February 2024
Katharina Wilmes is fascinated by the question of how humans learn in an uncertain world. To find out more, she conducts postdoctoral research at the “Computational Neuroscience Group” of the Department of Physiology, University of Bern. Her research creates neuroscientific models, combining mathematics, neural theory, and computational neural network simulations with experimental testing of hypotheses linking sensory experience and learning.
Katharina, what are you currently working on?
I am interested in how we learn from sensory experiences. My project focuses on learning in a noisy and uncertain world. More specifically, I investigate how prediction errors can be used as a signal for learning and how we can model this on the computer. The current research suggests that we make predictions about what we are going to see and experience which allows us to compare these predictions with what actually happens.
Imagine taking a bus. You expect the bus to arrive at a certain time plus minus some minutes. It is important that you learn about the variability of the bus, because if the bus is only a few minutes late, this small prediction error should not change your behaviour for the next time. However, if the bus is usually quite punctual, but one day it is 20 minutes late, this large prediction error can indicate that the bus schedule changed. Prediction errors are very useful for learning as they tell us how we need to adapt our model of the world so that it works again. However, it is important to also know the variability when learning from prediction errors.
For my project, I develop theories about how this prediction error is represented in the brain and develop models of neural circuits to better understand the neural correlates of prediction errors. This ties in nicely with the goal of our research group. We develop abstract mathematical models of neural circuits and neural networks. With this we want to explain the neuronal substrate of learning.
How did you find your research topic?
I have always been interested in how the brain can learn. It is quite astonishing that it changes so much with every sensory experience. We humans are so flexible! Artificial neural networks are still having trouble to reach the level of human flexibility. I really want to find out how our brains can do this!
My background is in biophysical modeling. For my current project we hypothesized that uncertainty should modulate prediction errors based on a mathematical theory called Bayesian inference. We then translated that into a neural theory how this could be implemented in the brain. That resulted in our model: a simulation of a network of neurons on the computer. This simulation gives us the predictions of neural activity that our experimental colleagues can then test in an experiment.
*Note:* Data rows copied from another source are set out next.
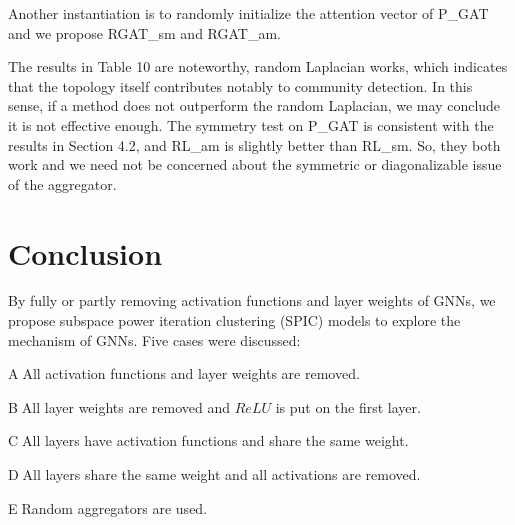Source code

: \documentclass[preprint,11pt]{elsarticle}
\begin{document}
Another instantiation is to randomly initialize the attention vector of P\_GAT and we propose RGAT\_sm and RGAT\_am.
\begin{table}
\setlength{\abovecaptionskip}{0pt}
\setlength{\belowcaptionskip}{6pt}
  \caption{Test accuracy (\%) of random Laplacian models}
  \label{table-10}
  \centering
\end{table}

The results in Table 10 are noteworthy, random Laplacian works, which indicates that the topology itself contributes notably to community detection. In this sense, if a method does not outperform the random Laplacian, we may conclude it is not effective enough. The symmetry test on P\_GAT is consistent with the results in Section 4.2, and RL\_am is slightly better than RL\_sm. So, they both work and we need not be concerned about the symmetric or diagonalizable issue of the aggregator. 

\section{Conclusion}
By fully or partly removing activation functions and layer weights of GNNs, we propose subspace power iteration clustering (SPIC) models to explore the mechanism of GNNs. Five cases were discussed: 

 \textcircled{A}All activation functions and layer weights are removed.
 
 \textcircled{B}All layer weights are removed and $ReLU$ is put on the first layer.
 
 \textcircled{C}All layers have activation functions and share the same weight.
 
 \textcircled{D}All layers share the same weight and all activations are removed.
 
 \textcircled{E}Random aggregators are used.
\end{document}
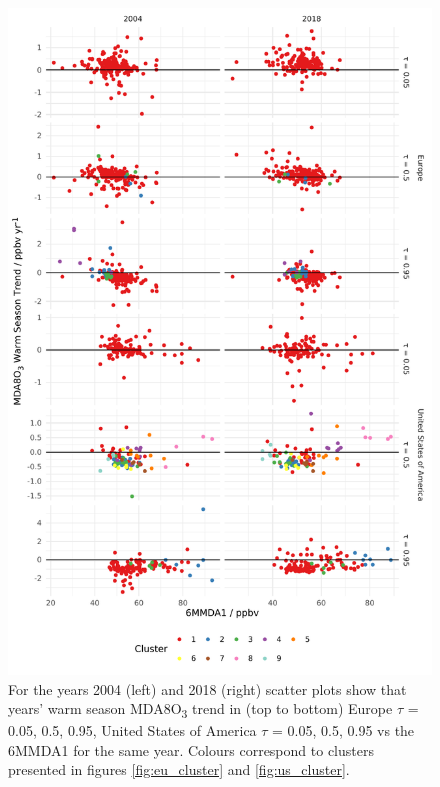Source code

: \documentclass[journal abbreviation, manuscript]{copernicus}
\begin{document}
\begin{figure}[p]
\centering
\includegraphics[height=0.9\textheight]{figures/paper_figures/f10_mda8_warm_cluster_mda8_6mmda1.pdf}
\caption{For the years 2004 (left) and 2018 (right) scatter plots show that years' warm season MDA8O\textsubscript{3} trend in (top to bottom) Europe $\tau$ = 0.05, 0.5, 0.95, United States of America $\tau$ = 0.05, 0.5, 0.95 vs the 6MMDA1 for the same year. Colours correspond to clusters presented in figures \ref{fig:eu_cluster} and \ref{fig:us_cluster}.}
\label{fig:mda8_warm_cluster_mda8_6mmda1}
\end{figure}
\clearpage
\end{document}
Their results then feed back into our theory.
In the future, I plan to work on understanding how changes in neural circuits affect prediction errors and learning. More knowledge on the involved cell types could be important to understanding psychiatric disorders such as autism spectrum disorder which includes a difficulty dealing with uncertainty. Theoretical models could help bridge the gap between behavioral and neuroscience research.
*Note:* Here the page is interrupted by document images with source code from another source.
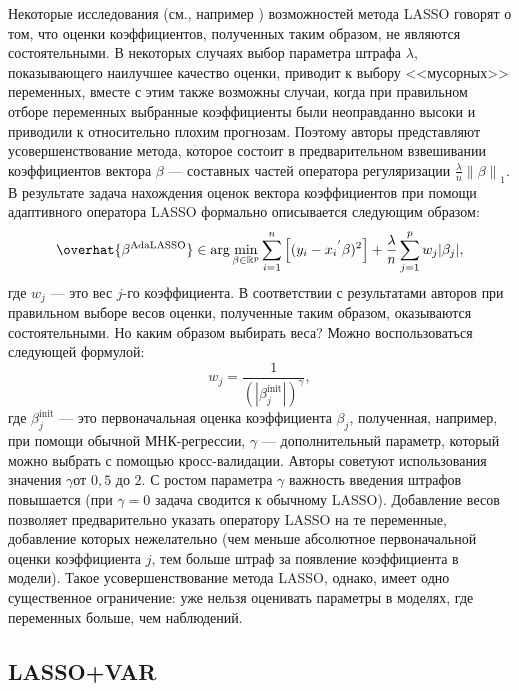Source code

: Некоторые исследования (см., например \cite{zou2006adaptive})
возможностей метода LASSO говорят о том, что оценки коэффициентов, полученных таким образом, не являются состоятельными. В некоторых случаях выбор параметра штрафа $\lambda$, показывающего наилучшее качество оценки, приводит к выбору <<мусорных>> переменных, вместе с этим также возможны случаи, когда при правильном отборе переменных выбранные коэффициенты были неоправданно высоки и приводили к относительно плохим прогнозам. Поэтому авторы представляют усовершенствование метода, которое состоит в предварительном взвешивании коэффициентов вектора $\beta$ --- составных частей оператора регуляризации $\frac{\lambda}{n} \left\lVert \beta \right\rVert_1$. В результате задача нахождения оценок вектора коэффициентов при помощи адаптивного оператора LASSO формально описывается следующим образом:
\begin{equation}
\overhat{\beta^{\text{AdaLASSO}}} \in \arg \min_{\beta \in
\mathbb{R}^p} \sum_{i=1}^n \left[ (y_i - {x_i}^{'} \beta)^2 \right] +  \frac{\lambda}{n} \sum_{j=1}^p w_j |\beta_j|,
\end{equation}
где $w_j$ --- это вес $j$-го коэффициента. В соответствии с результатами авторов при правильном выборе весов оценки, полученные таким образом, оказываются состоятельными. Но каким образом выбирать веса? Можно воспользоваться следующей формулой:
\begin{equation}
w_j = \frac{1}{(|\beta_j^{\text{init}}|)^\gamma},
\end{equation}
где $\beta_j^{\text{init}}$ --- это первоначальная оценка коэффициента $\beta_j$, полученная, например, при помощи обычной МНК-регрессии,
$\gamma$ --- дополнительный параметр, который можно выбрать с помощью кросс-валидации. Авторы советуют использования значения $\gamma $от $0,5$ до $2$. С ростом параметра $\gamma$ важность введения штрафов повышается (при $\gamma = 0$ задача сводится к обычному LASSO). Добавление весов позволяет предварительно указать оператору LASSO на те переменные, добавление которых нежелательно (чем меньше  абсолютное первоначальной оценки коэффициента $j$, тем больше  штраф за появление коэффициента в модели). Такое усовершенствование метода LASSO, однако, имеет одно существенное ограничение: уже нельзя оценивать параметры в моделях, где переменных больше, чем наблюдений.


\subsection{LASSO+VAR}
With our research we want to understand the neuronal substrate of learning.
What are the most exciting developments in your field?
The development of optogenetics in experimental neuroscience enabled scientists to activate or silence individual cell types with light. This allows to study the activity and role of individual cell types in a circuit. We can also see what changes when this cell type is manipulated. This allows my neuronal models, which make predictions for individual cell types, to be tested in experiments to better understand what is happening in the brain during behavior.
I came to Bern because in this lab I have both the theoretical underpinnings and the direct connection to experimental neuroscience. Even though I arrived during the pandemic I have had a very nice start and could establish a good network with other postdocs – also through the Mittelbauvereinigung of the University.